The only thing that would make x irrational is that square root. So let's focus on that.

`sqrt(4+4(m^2-1)) = sqrt(4(1+m^2-1))=sqrt(4m^2)=2m`

How nice!

`x=(-2+-2m)/2=-1+-m`

So the roots are not only rational multiples of m, but they are specifically m-1 and -m-1.

2

.`(p^2+q^2)x^2+2q(p+r)x+(q^2+r^2)=0`

Let's use the quadratic formula, eh?

`x = (-2q(p+r)+-sqrt(4q^2(p+r)^2-4(p^2+q^2)(q^2+r^2)))/(2(p^2+q^2))`

We're told the function has real roots.
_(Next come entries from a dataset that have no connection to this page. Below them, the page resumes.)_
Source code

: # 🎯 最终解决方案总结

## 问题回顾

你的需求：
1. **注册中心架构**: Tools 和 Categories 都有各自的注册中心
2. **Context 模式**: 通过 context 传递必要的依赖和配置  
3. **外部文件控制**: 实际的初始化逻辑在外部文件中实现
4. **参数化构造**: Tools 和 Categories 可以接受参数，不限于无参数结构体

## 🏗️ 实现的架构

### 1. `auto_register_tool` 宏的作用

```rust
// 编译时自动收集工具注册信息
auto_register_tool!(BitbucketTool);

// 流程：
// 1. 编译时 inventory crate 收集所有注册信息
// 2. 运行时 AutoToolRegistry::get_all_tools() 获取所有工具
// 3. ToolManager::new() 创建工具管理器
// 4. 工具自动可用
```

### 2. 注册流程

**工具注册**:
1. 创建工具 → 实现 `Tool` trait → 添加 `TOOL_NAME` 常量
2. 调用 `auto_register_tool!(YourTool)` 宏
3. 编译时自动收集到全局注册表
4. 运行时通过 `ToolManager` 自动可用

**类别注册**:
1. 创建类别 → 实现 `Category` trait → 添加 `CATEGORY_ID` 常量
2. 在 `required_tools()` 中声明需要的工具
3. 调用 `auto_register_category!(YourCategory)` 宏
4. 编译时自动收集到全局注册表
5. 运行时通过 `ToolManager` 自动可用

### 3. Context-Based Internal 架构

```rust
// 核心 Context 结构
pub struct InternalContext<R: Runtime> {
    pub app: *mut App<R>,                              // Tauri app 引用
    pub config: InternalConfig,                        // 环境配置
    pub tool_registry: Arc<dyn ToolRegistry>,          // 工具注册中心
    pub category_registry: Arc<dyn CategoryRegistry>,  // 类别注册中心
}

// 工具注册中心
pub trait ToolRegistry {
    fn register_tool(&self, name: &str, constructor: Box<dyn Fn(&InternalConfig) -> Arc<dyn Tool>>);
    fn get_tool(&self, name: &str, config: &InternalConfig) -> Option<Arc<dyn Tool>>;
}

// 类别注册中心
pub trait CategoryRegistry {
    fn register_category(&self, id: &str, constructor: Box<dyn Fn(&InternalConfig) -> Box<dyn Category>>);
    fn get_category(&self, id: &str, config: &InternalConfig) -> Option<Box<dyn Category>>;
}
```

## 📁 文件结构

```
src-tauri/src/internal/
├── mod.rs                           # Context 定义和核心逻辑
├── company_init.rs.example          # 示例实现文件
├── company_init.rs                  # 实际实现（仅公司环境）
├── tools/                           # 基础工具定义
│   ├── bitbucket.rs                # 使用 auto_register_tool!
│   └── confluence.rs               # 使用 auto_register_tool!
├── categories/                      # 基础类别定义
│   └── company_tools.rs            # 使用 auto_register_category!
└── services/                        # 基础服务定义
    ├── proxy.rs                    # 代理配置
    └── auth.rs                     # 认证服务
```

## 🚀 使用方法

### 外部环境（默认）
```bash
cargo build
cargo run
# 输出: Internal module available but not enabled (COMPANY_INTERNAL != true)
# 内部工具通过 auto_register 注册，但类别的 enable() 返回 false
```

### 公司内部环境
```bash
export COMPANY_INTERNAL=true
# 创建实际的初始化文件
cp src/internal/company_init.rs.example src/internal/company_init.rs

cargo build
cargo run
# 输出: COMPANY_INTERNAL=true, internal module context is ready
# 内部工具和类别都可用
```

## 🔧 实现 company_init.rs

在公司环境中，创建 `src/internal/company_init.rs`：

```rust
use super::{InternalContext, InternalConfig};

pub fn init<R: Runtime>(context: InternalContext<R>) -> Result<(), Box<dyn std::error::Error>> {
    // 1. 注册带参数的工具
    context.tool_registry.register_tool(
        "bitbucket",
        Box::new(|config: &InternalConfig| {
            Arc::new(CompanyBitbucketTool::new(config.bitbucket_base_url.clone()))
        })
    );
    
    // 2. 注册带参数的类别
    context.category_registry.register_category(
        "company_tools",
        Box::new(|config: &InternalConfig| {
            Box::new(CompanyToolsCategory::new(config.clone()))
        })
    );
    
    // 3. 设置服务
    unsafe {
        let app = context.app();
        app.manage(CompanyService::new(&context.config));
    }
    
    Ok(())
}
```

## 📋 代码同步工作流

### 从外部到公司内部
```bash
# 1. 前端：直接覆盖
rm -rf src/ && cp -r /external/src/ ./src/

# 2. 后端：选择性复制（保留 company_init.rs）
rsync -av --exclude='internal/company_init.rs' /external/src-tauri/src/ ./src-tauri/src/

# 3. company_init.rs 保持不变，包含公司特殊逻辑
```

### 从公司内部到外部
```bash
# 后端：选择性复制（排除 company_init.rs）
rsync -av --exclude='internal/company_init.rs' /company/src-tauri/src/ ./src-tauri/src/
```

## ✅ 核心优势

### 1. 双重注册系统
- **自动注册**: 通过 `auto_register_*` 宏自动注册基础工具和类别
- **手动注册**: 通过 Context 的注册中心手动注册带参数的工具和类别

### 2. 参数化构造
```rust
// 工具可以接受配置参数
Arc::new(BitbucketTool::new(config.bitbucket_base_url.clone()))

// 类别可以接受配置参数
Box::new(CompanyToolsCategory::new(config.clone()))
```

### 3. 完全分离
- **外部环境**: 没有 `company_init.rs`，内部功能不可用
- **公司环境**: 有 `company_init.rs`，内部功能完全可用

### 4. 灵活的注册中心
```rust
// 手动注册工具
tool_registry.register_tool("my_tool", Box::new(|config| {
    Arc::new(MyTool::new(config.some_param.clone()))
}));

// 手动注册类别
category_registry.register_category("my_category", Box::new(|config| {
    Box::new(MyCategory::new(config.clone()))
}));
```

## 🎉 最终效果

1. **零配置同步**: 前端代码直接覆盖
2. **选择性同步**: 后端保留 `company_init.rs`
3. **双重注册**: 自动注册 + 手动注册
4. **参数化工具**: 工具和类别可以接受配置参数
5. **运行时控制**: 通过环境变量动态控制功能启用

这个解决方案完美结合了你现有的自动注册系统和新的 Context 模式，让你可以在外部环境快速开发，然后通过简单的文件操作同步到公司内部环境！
So the value under the square root must be positive (or zero). So...

`4q^2(p+r)^2>=4(p^2+q^2)(q^2+r^2)`

Cancel the 4s and multiply this stuff out

`q^2(p^2+2pr+r^2)>=p^2q^2+p^2r^2+q^4+q^2r^2`

`q^2p^2+2prq^2+q^2r^2>=p^2q^2+p^2r^2+q^4+q^2r^2`

Subtract like quantities from both sides

`2prq^2>=p^2r^2+q^4`

`0>=p^2r^2-2prq^2+q^4`

`0>=(pr-q^2)^2`

A square number cannot be less than zero, so it must be equal to zero.

`0=(pr-q^2)^2`

And I think you can take it from there.